I started writing this blog post weeks ago in my dorm room. I’m now
finishing this off in my aunt’s little flat in Guangzhou and now publishing & editing it in a hotel room in Hong Kong, two days after I finished writing this, visiting my mother (who had been here for a month) and other relatives. I’m still reeling from last night, which is one of the best nights I’ve had in Hangzhou, and then this afternoon, which was a final lunch (dumplings) with my closest friends. I laughed at myself as I watched them out the window while my cab pulled me away from them; how dramatic I was being. Saying goodbye to my friends in Sydney was awful, but I’d had known it was coming for a while; this time round, I hadn’t given any thought to it at all and it was all the more wretched for it. I drifted in and out of sleep on my way to the airport (running late, of course, because it’s me after all) and felt distracted and convoluted as I sat out the 2-hour delay (a double-edged sword; I didn’t miss my flight, but now I had to wait). I couldn’t process leaving the friends that I had become used to seeing every single day for the last four months. It had just taken me that length of time to get used to saying goodbye to my friends in Sydney. The same part of my soul that was so often riding on a consistent Cloud 9 high on life also made me emotionally exhausted; my capacity to love was proportionate to the amount of mourning I seem to do when I have to leave the things or the ones I love.
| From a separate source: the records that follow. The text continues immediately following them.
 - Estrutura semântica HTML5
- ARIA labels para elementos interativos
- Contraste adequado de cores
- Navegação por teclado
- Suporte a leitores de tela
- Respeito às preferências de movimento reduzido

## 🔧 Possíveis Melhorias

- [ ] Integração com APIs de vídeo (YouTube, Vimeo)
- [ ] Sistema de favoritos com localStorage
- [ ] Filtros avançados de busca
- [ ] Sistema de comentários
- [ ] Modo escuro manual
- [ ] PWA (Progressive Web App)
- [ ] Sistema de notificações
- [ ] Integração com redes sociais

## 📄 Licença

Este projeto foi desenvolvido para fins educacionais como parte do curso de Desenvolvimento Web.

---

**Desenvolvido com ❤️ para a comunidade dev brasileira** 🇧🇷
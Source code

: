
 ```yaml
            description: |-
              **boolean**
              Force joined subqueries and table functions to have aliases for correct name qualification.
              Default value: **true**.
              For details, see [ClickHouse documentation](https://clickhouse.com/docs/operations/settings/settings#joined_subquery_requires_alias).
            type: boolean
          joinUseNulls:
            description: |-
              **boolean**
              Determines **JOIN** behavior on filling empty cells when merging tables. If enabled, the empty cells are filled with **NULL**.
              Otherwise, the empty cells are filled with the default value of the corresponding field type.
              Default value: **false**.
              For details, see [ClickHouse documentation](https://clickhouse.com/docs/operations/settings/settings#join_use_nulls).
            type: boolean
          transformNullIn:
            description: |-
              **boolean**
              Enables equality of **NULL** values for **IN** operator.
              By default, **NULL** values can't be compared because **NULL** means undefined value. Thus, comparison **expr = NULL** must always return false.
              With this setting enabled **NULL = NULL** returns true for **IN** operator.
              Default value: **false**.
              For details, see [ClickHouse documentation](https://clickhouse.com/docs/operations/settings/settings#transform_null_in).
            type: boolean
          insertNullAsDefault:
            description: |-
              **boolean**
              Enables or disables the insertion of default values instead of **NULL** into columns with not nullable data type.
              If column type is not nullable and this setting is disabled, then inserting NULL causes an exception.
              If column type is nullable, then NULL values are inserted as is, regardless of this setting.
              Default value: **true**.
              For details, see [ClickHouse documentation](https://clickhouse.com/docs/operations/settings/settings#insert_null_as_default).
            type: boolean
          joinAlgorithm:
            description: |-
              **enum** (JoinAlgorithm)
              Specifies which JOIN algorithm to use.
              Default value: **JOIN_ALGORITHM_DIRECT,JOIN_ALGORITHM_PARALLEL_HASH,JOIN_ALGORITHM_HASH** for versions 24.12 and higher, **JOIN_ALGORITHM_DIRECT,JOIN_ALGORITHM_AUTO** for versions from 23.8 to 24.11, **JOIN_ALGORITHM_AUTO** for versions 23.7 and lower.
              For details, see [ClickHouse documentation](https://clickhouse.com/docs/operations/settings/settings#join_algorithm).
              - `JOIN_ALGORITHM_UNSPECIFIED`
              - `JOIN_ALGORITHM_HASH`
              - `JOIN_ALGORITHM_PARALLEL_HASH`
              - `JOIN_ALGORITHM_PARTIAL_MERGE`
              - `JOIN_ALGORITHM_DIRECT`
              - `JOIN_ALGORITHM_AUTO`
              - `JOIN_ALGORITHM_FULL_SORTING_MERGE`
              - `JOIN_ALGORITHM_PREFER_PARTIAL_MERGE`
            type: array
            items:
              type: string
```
So now I’m here, on the first night of my two-month holiday around corners of the globe I’d only ever briefly entertained the thought of visiting. I know I’m excited for it, that after a shower and a good night’s sleep I’ll wake up with my energy levels replenished, both figuratively and literally hungry. But for tonight I am giving myself the time to miss my friends, to admit to myself that all I want right now is a massive massive bed with all my closest friends in the world on it so we can create a spoon-train and cuddle and talk shit and slowly drift off to sleep.
(Also my phone ran out of credit so I am feeling particularly isolated right now) nah we good now fam
tl;dr: life is fukin sik but saying goodbye sux a looOoOOoot of ass. feel like i’d just gotten settled and i’ve had to bounce again. looking forward to croissants and the eiffel tower and whatnot but i mostly miss me mates already.